## Work request
The job is to output exactly the lines that run from the start of the entries through the line containing "All datasets were", pictures omitted.

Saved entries
++++++++++

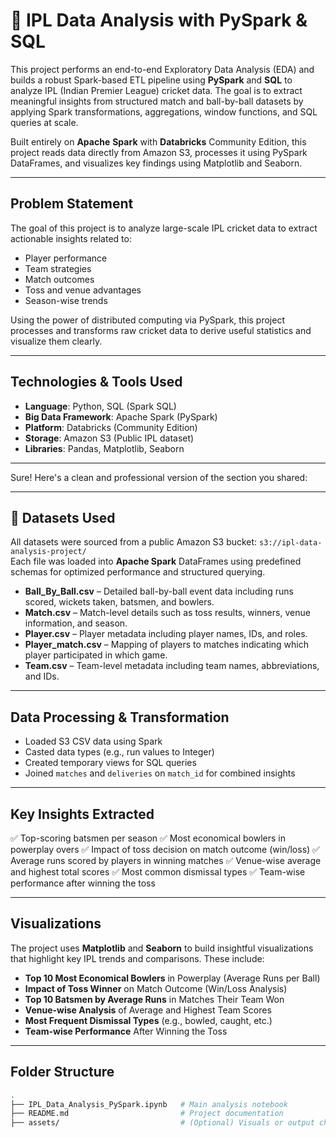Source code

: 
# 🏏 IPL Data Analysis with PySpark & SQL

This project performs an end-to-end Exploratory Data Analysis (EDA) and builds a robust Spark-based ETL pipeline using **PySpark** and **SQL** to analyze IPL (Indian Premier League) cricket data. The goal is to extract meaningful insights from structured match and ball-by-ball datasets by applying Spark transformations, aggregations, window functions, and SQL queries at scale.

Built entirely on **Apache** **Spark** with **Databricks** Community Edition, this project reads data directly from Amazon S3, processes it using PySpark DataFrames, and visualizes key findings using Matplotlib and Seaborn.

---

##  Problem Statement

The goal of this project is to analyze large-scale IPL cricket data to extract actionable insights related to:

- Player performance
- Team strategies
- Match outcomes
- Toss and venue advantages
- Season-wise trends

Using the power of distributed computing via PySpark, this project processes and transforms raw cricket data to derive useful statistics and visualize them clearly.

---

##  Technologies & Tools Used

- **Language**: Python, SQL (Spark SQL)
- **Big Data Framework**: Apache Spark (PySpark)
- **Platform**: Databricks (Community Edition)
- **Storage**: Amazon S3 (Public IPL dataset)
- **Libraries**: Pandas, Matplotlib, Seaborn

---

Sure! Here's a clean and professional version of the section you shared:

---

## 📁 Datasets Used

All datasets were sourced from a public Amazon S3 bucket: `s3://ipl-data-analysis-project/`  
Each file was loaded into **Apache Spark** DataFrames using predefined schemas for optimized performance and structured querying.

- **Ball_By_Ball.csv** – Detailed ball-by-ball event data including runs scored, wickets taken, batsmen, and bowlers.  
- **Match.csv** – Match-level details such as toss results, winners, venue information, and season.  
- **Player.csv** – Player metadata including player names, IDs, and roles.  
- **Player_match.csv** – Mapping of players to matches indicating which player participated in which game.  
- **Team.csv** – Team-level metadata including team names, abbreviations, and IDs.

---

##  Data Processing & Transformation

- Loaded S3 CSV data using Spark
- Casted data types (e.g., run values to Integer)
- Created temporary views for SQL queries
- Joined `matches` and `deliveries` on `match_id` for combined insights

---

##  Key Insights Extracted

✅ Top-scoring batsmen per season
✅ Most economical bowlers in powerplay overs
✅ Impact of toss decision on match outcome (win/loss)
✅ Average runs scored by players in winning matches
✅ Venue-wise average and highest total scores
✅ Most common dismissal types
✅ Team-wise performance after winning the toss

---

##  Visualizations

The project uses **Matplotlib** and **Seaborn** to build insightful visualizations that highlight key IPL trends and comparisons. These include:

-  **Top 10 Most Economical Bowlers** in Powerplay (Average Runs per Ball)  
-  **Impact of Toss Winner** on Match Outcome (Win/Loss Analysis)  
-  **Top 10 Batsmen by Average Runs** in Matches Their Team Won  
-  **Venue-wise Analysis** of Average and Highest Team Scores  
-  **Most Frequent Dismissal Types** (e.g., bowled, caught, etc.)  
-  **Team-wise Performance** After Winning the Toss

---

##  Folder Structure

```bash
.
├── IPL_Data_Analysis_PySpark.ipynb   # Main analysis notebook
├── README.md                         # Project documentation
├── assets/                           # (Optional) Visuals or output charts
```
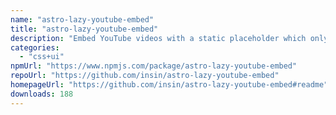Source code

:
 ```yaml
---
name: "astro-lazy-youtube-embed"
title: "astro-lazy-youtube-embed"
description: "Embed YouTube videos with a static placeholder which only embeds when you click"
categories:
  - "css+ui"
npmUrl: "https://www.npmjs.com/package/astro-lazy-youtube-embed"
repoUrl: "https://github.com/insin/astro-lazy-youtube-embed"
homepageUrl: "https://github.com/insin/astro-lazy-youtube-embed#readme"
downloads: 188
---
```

++++++++++

## Solution to this exercise
Source code

: 
# 🏏 IPL Data Analysis with PySpark & SQL

This project performs an end-to-end Exploratory Data Analysis (EDA) and builds a robust Spark-based ETL pipeline using **PySpark** and **SQL** to analyze IPL (Indian Premier League) cricket data. The goal is to extract meaningful insights from structured match and ball-by-ball datasets by applying Spark transformations, aggregations, window functions, and SQL queries at scale.

Built entirely on **Apache** **Spark** with **Databricks** Community Edition, this project reads data directly from Amazon S3, processes it using PySpark DataFrames, and visualizes key findings using Matplotlib and Seaborn.

---

##  Problem Statement

The goal of this project is to analyze large-scale IPL cricket data to extract actionable insights related to:

- Player performance
- Team strategies
- Match outcomes
- Toss and venue advantages
- Season-wise trends

Using the power of distributed computing via PySpark, this project processes and transforms raw cricket data to derive useful statistics and visualize them clearly.

---

##  Technologies & Tools Used

- **Language**: Python, SQL (Spark SQL)
- **Big Data Framework**: Apache Spark (PySpark)
- **Platform**: Databricks (Community Edition)
- **Storage**: Amazon S3 (Public IPL dataset)
- **Libraries**: Pandas, Matplotlib, Seaborn

---

Sure! Here's a clean and professional version of the section you shared:

---

## 📁 Datasets Used

All datasets were sourced from a public Amazon S3 bucket: `s3://ipl-data-analysis-project/`  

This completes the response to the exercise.